From the entries below, return exactly the lines beginning at the one that contains "Agente Analista Setorial" and ending at the one that contains "Tarefa: Identifica o", both of them included, and only those lines.

*** Opening of Exercise materials ***

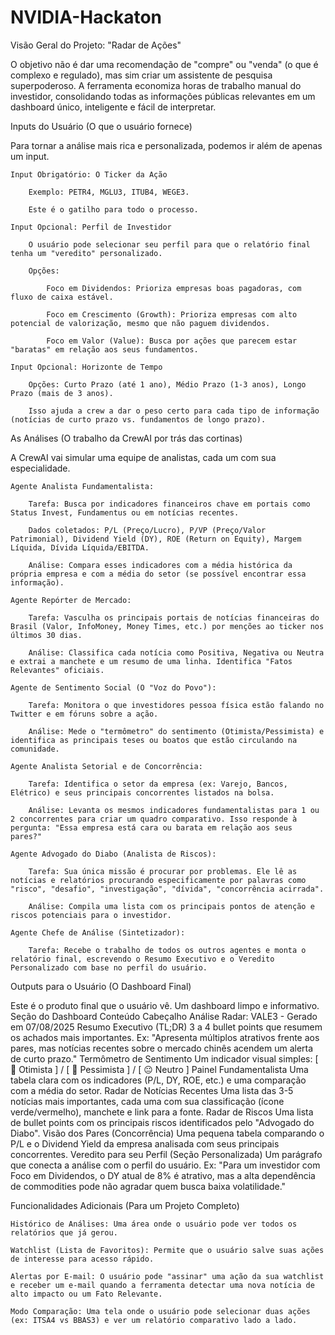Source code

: # NVIDIA-Hackaton
Visão Geral do Projeto: "Radar de Ações"

O objetivo não é dar uma recomendação de "compre" ou "venda" (o que é complexo e regulado), mas sim criar um assistente de pesquisa superpoderoso. A ferramenta economiza horas de trabalho manual do investidor, consolidando todas as informações públicas relevantes em um dashboard único, inteligente e fácil de interpretar.

Inputs do Usuário (O que o usuário fornece)

Para tornar a análise mais rica e personalizada, podemos ir além de apenas um input.

    Input Obrigatório: O Ticker da Ação

        Exemplo: PETR4, MGLU3, ITUB4, WEGE3.

        Este é o gatilho para todo o processo.

    Input Opcional: Perfil de Investidor

        O usuário pode selecionar seu perfil para que o relatório final tenha um "veredito" personalizado.

        Opções:

            Foco em Dividendos: Prioriza empresas boas pagadoras, com fluxo de caixa estável.

            Foco em Crescimento (Growth): Prioriza empresas com alto potencial de valorização, mesmo que não paguem dividendos.

            Foco em Valor (Value): Busca por ações que parecem estar "baratas" em relação aos seus fundamentos.

    Input Opcional: Horizonte de Tempo

        Opções: Curto Prazo (até 1 ano), Médio Prazo (1-3 anos), Longo Prazo (mais de 3 anos).

        Isso ajuda a crew a dar o peso certo para cada tipo de informação (notícias de curto prazo vs. fundamentos de longo prazo).

As Análises (O trabalho da CrewAI por trás das cortinas)

A CrewAI vai simular uma equipe de analistas, cada um com sua especialidade.

    Agente Analista Fundamentalista:

        Tarefa: Busca por indicadores financeiros chave em portais como Status Invest, Fundamentus ou em notícias recentes.

        Dados coletados: P/L (Preço/Lucro), P/VP (Preço/Valor Patrimonial), Dividend Yield (DY), ROE (Return on Equity), Margem Líquida, Dívida Líquida/EBITDA.

        Análise: Compara esses indicadores com a média histórica da própria empresa e com a média do setor (se possível encontrar essa informação).

    Agente Repórter de Mercado:

        Tarefa: Vasculha os principais portais de notícias financeiras do Brasil (Valor, InfoMoney, Money Times, etc.) por menções ao ticker nos últimos 30 dias.

        Análise: Classifica cada notícia como Positiva, Negativa ou Neutra e extrai a manchete e um resumo de uma linha. Identifica "Fatos Relevantes" oficiais.

    Agente de Sentimento Social (O "Voz do Povo"):

        Tarefa: Monitora o que investidores pessoa física estão falando no Twitter e em fóruns sobre a ação.

        Análise: Mede o "termômetro" do sentimento (Otimista/Pessimista) e identifica as principais teses ou boatos que estão circulando na comunidade.

    Agente Analista Setorial e de Concorrência:

        Tarefa: Identifica o setor da empresa (ex: Varejo, Bancos, Elétrico) e seus principais concorrentes listados na bolsa.

        Análise: Levanta os mesmos indicadores fundamentalistas para 1 ou 2 concorrentes para criar um quadro comparativo. Isso responde à pergunta: "Essa empresa está cara ou barata em relação aos seus pares?"

    Agente Advogado do Diabo (Analista de Riscos):

        Tarefa: Sua única missão é procurar por problemas. Ele lê as notícias e relatórios procurando especificamente por palavras como "risco", "desafio", "investigação", "dívida", "concorrência acirrada".

        Análise: Compila uma lista com os principais pontos de atenção e riscos potenciais para o investidor.

    Agente Chefe de Análise (Sintetizador):

        Tarefa: Recebe o trabalho de todos os outros agentes e monta o relatório final, escrevendo o Resumo Executivo e o Veredito Personalizado com base no perfil do usuário.

Outputs para o Usuário (O Dashboard Final)

Este é o produto final que o usuário vê. Um dashboard limpo e informativo.
Seção do Dashboard	Conteúdo
Cabeçalho	Análise Radar: VALE3 - Gerado em 07/08/2025
Resumo Executivo (TL;DR)	3 a 4 bullet points que resumem os achados mais importantes. Ex: "Apresenta múltiplos atrativos frente aos pares, mas notícias recentes sobre o mercado chinês acendem um alerta de curto prazo."
Termômetro de Sentimento	Um indicador visual simples: [ 🐂 Otimista ] / [ 🐻 Pessimista ] / [ 😐 Neutro ]
Painel Fundamentalista	Uma tabela clara com os indicadores (P/L, DY, ROE, etc.) e uma comparação com a média do setor.
Radar de Notícias Recentes	Uma lista das 3-5 notícias mais importantes, cada uma com sua classificação (ícone verde/vermelho), manchete e link para a fonte.
Radar de Riscos	Uma lista de bullet points com os principais riscos identificados pelo "Advogado do Diabo".
Visão dos Pares (Concorrência)	Uma pequena tabela comparando o P/L e o Dividend Yield da empresa analisada com seus principais concorrentes.
Veredito para seu Perfil (Seção Personalizada)	Um parágrafo que conecta a análise com o perfil do usuário. Ex: "Para um investidor com Foco em Dividendos, o DY atual de 8% é atrativo, mas a alta dependência de commodities pode não agradar quem busca baixa volatilidade."

Funcionalidades Adicionais (Para um Projeto Completo)

    Histórico de Análises: Uma área onde o usuário pode ver todos os relatórios que já gerou.

    Watchlist (Lista de Favoritos): Permite que o usuário salve suas ações de interesse para acesso rápido.

    Alertas por E-mail: O usuário pode "assinar" uma ação da sua watchlist e receber um e-mail quando a ferramenta detectar uma nova notícia de alto impacto ou um Fato Relevante.

    Modo Comparação: Uma tela onde o usuário pode selecionar duas ações (ex: ITSA4 vs BBAS3) e ver um relatório comparativo lado a lado.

*** Close of Exercise materials ***

### Response below
    Agente Analista Setorial e de Concorrência:

        Tarefa: Identifica o setor da empresa (ex: Varejo, Bancos, Elétrico) e seus principais concorrentes listados na bolsa.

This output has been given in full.